GAP3D

This repository contains the code accompanying the paper "GAP3D: Generative Alignment of VLM Latents to Patch-Level Embeddings for 3D Generation". We propose a modular, diffusion-based approach that aligns VLM-generated latents directly to the complete, patch-level feature space of a pre-trained image encoder (DINOv2), enabling a frozen downstream 3D generative model (TRELLIS) to utilize a VLM as prompt encoder while maintaining a spatially structured conditioning signal.
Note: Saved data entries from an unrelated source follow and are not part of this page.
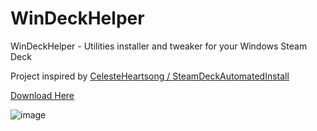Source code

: # WinDeckHelper
WinDeckHelper - Utilities installer and tweaker for your Windows Steam Deck 

Project inspired by [CelesteHeartsong / SteamDeckAutomatedInstall](https://github.com/CelesteHeartsong/SteamDeckAutomatedInstall)

[Download Here](https://github.com/anejolov/WinDeckHelper/releases/tag/v1.0.0)

![image](https://user-images.githubusercontent.com/118720241/217296740-013f8c6d-554a-471f-946b-ed43e8cfc2b7.png)

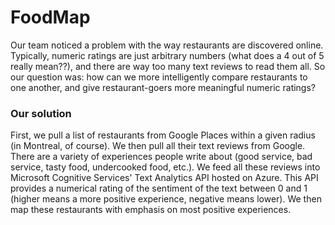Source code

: # FoodMap

Our team noticed a problem with the way restaurants are discovered online. Typically, numeric ratings are just arbitrary numbers (what does a 4 out of 5 really mean??), and there are way too many text reviews to read them all. So our question was: how can we more intelligently compare restaurants to one another, and give restaurant-goers more meaningful numeric ratings?

### Our solution
First, we pull a list of restaurants from Google Places within a given radius (in Montreal, of course). We then pull all their text reviews from Google. There are a variety of experiences people write about (good service, bad service, tasty food, undercooked food, etc.). We feed all these reviews into Microsoft Cognitive Services' Text Analytics API hosted on Azure. This API provides a numerical rating of the sentiment of the text between 0 and 1 (higher means a more positive experience, negative means lower). We then map these restaurants with emphasis on most positive experiences.
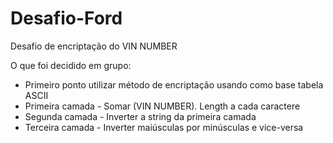# Desafio-Ford

Desafio de encriptação do VIN NUMBER

O que foi decidido em grupo:

- Primeiro ponto utilizar método de encriptação usando como base tabela ASCII
- Primeira camada - Somar (VIN NUMBER). Length a cada caractere
- Segunda camada - Inverter a string da primeira camada
- Terceira camada - Inverter maiúsculas por minúsculas e vice-versa
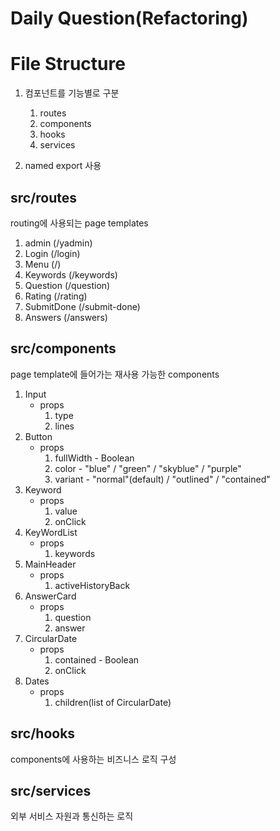 # Daily Question(Refactoring)

# File Structure

1. 컴포넌트를 기능별로 구분

   1. routes
   1. components
   1. hooks
   1. services

1. named export 사용

## src/routes

routing에 사용되는 page templates

1. admin (/yadmin)
1. Login (/login)
1. Menu (/)
1. Keywords (/keywords)
1. Question (/question)
1. Rating (/rating)
1. SubmitDone (/submit-done)
1. Answers (/answers)

## src/components

page template에 들어가는 재사용 가능한 components

1. Input
   - props
     1. type
     1. lines
1. Button
   - props
     1. fullWidth - Boolean
     1. color - "blue" / "green" / "skyblue" / "purple"
     1. variant - "normal"(default) / "outlined" / "contained"
1. Keyword
   - props
     1. value
     1. onClick
1. KeyWordList
   - props
     1. keywords
1. MainHeader
   - props
     1. activeHistoryBack
1. AnswerCard
   - props
     1. question
     1. answer
1. CircularDate
   - props
     1. contained - Boolean
     1. onClick
1. Dates
   - props
     1. children(list of CircularDate)

## src/hooks

components에 사용하는 비즈니스 로직 구성

## src/services

외부 서비스 자원과 통신하는 로직
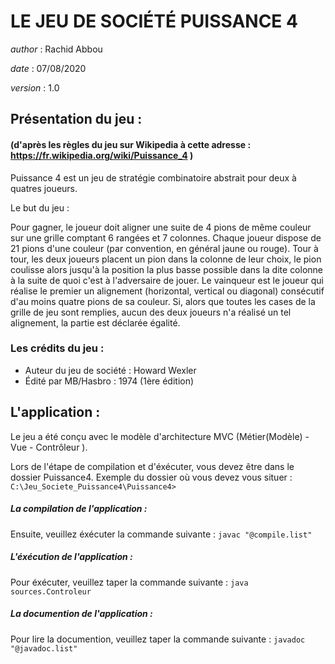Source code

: # LE JEU DE SOCIÉTÉ PUISSANCE 4         

*author*  : Rachid Abbou

*date*    : 07/08/2020

*version* : 1.0			

## Présentation du jeu :
#### (d'après les règles du jeu sur Wikipedia à cette adresse : https://fr.wikipedia.org/wiki/Puissance_4 )

Puissance 4 est un jeu de stratégie combinatoire abstrait pour deux à quatres joueurs. 

Le but du jeu : 

Pour gagner, le joueur doit aligner une suite de 4 pions de même couleur sur une grille comptant 6 rangées et 7 colonnes.
Chaque joueur dispose de 21 pions d'une couleur (par convention, en général jaune ou rouge). Tour à tour, les deux joueurs placent un pion dans la colonne de leur choix, le pion coulisse alors jusqu'à la position la plus basse possible dans la dite colonne à la suite de quoi c'est à l'adversaire de jouer.
Le vainqueur est le joueur qui réalise le premier un alignement (horizontal, vertical ou diagonal) consécutif d'au moins quatre pions de sa couleur. Si, alors que toutes les cases de la grille de jeu sont remplies, aucun des deux joueurs n'a réalisé un tel alignement, la partie est déclarée égalité.

### Les crédits du jeu :

- Auteur du jeu de société 		: Howard Wexler
- Édité par MB/Hasbro 			: 1974 (1ère édition)

## L'application :

Le jeu a été conçu avec le modèle d'architecture MVC (Métier(Modèle) - Vue - Contrôleur ).

Lors de l'étape de compilation et d'éxécuter, vous devez être dans le dossier Puissance4.
Exemple du dossier où vous devez vous situer : `C:\Jeu_Societe_Puissance4\Puissance4>`

##### La compilation de l'application :

Ensuite, veuillez éxécuter la commande suivante : `javac "@compile.list"`

##### L'éxécution de l'application :  

Pour éxécuter, veuillez taper la commande suivante : `java sources.Controleur`
 
##### La documention de l'application :

Pour lire la documention, veuillez taper la commande suivante : `javadoc "@javadoc.list"`
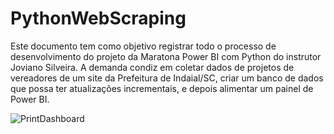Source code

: # PythonWebScraping
Este documento tem como objetivo registrar todo o processo de desenvolvimento do projeto da Maratona Power BI com Python do instrutor Joviano Silveira. 
A demanda condiz em coletar dados de projetos de vereadores de um site da Prefeitura de Indaial/SC, criar um banco de dados que possa ter atualizações incrementais,
e depois alimentar um painel de Power BI.

![PrintDashboard](https://user-images.githubusercontent.com/86014460/218138831-d6a569f1-d2b6-4c3a-849a-c6e40c518398.PNG)

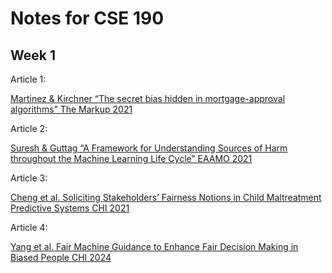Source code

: # Notes for CSE 190

## Week 1
Article 1:

[Martinez & Kirchner “The secret bias hidden in mortgage-approval algorithms” The Markup 2021](week1_1.md)

Article 2:

[Suresh & Guttag “A Framework for Understanding Sources of Harm throughout the Machine Learning Life Cycle” EAAMO 2021](week1_2.md)

Article 3:

[Cheng et al. Soliciting Stakeholders’ Fairness Notions in Child Maltreatment Predictive Systems CHI 2021](week1_3.md)

Article 4:

[Yang et al. Fair Machine Guidance to Enhance Fair Decision Making in Biased People CHI 2024](week1_4.md)
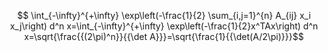 


$$ \int_{-\infty}^{+\infty} \exp\left(-\frac{1}{2} \sum_{i,j=1}^{n} A_{ij} x_i x_j\right) d^n x=\int_{-\infty}^{+\infty} \exp\left(-\frac{1}{2}x^TAx\right) d^n x=\sqrt{\frac{{(2\pi)^n}}{{\det A}}}=\sqrt{\frac{1}{{\det(A/2\pi)}}}$$
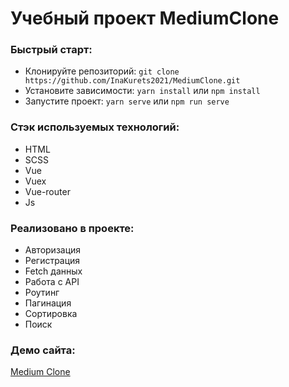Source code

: # Учебный проект MediumClone

### Быстрый старт:

- Клонируйте репозиторий: `git clone https://github.com/InaKurets2021/MediumClone.git`
- Установите зависимости: `yarn install` или `npm install`
- Запустите проект: `yarn serve` или `npm run serve`

### Стэк используемых технологий:

- HTML
- SCSS
- Vue
- Vuex
- Vue-router
- Js

### Реализовано в проекте:
- Авторизация
- Регистрация
- Fetch данных
- Работа c API
- Роутинг
- Пагинация
- Сортировка
- Поиск

### Демо сайта:

[Medium Clone](https://inakurets2021.github.io/MediumClone/)
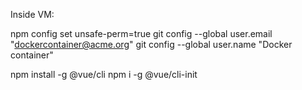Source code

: Inside VM:

npm config set unsafe-perm=true
git config --global user.email "dockercontainer@acme.org"
git config --global user.name "Docker container"

npm install -g @vue/cli
npm i -g @vue/cli-init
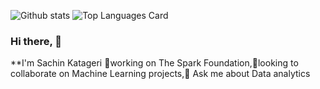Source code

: ![Github stats](https://github-readme-stats.vercel.app/api?username=sachinkatageri&theme=highcontrast&show_icons=true&count_private=true)
![Top Languages Card](https://github-readme-stats.vercel.app/api/top-langs/?username=sachinkatageri)
### Hi there, 👋
**I'm Sachin Katageri
🔭working on The Spark Foundation,👯looking to collaborate on Machine Learning projects,💬 Ask me about Data analytics
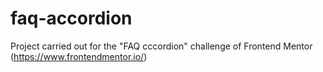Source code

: # faq-accordion
Project carried out for the "FAQ cccordion" challenge of Frontend Mentor (https://www.frontendmentor.io/)
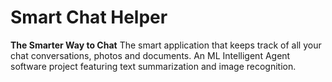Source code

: # Smart Chat Helper
**The Smarter Way to Chat**
The smart application that keeps track of all your chat conversations, photos and documents. An ML Intelligent Agent software project featuring text summarization and image recognition.
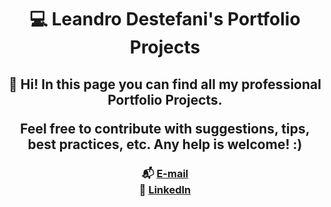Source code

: <h1 align='center'>💻 Leandro Destefani's Portfolio Projects</h1>

<h2 align='center'>👋 Hi! In this page you can find all my professional Portfolio Projects.

Feel free to contribute with suggestions, tips, best practices, etc. Any help is welcome! :)</h2>

<h3 align='center'>📬 <a href='mailto:leassis.destefani@gmail.com'> E-mail </a> <br> 💭 <a href='https://linkedin.com/in/leandrodestefani' target='_blank'> LinkedIn </a>
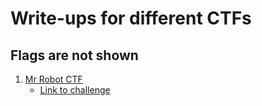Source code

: # Write-ups for different CTFs
## Flags are not shown

1. [Mr Robot CTF](https://github.com/1d8/write/blob/master/Mr.robot_CTF.pdf)
   * [Link to challenge](https://tryhackme.com/room/mrrobot)

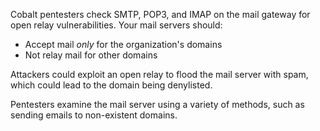 Cobalt pentesters check SMTP, POP3, and IMAP on the mail gateway for open relay vulnerabilities. Your mail servers should:

- Accept mail _only_ for the organization's domains
- Not relay mail for other domains

Attackers could exploit an open relay to flood the mail server with spam, which could lead to the domain being denylisted.

Pentesters examine the mail server using a variety of methods, such as sending emails to non-existent domains.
Our approach builds on BLIP3-o, which uses a diffusion transformer to map VLM latents to a small set of pooled CLIP-style image embeddings. We extend this paradigm to the full, spatially structured patch-level embedding space of a pre-trained image encoder (DINOv2 ViT-L/14), jointly generating CLS, 4 register, and 1369 patch tokens from a frozen Qwen2.5-VL-3B VLM. The generated embeddings are fed into the frozen TRELLIS image-to-3D pipeline, enabling modular text-to-3D and emergent multimodal-to-3D generation without end-to-end retraining.

Prompt	Generated Asset
"Vintage camera with leather case."
"Portable transistor radio, dark cover, speaker grille, brand logo on front."
"Metallic dog-like robot with articulated legs and futuristic design elements."
"A weather-worn vintage delivery van with a boxy shape, a rusted faded green finish, square windows, rusty roof rack."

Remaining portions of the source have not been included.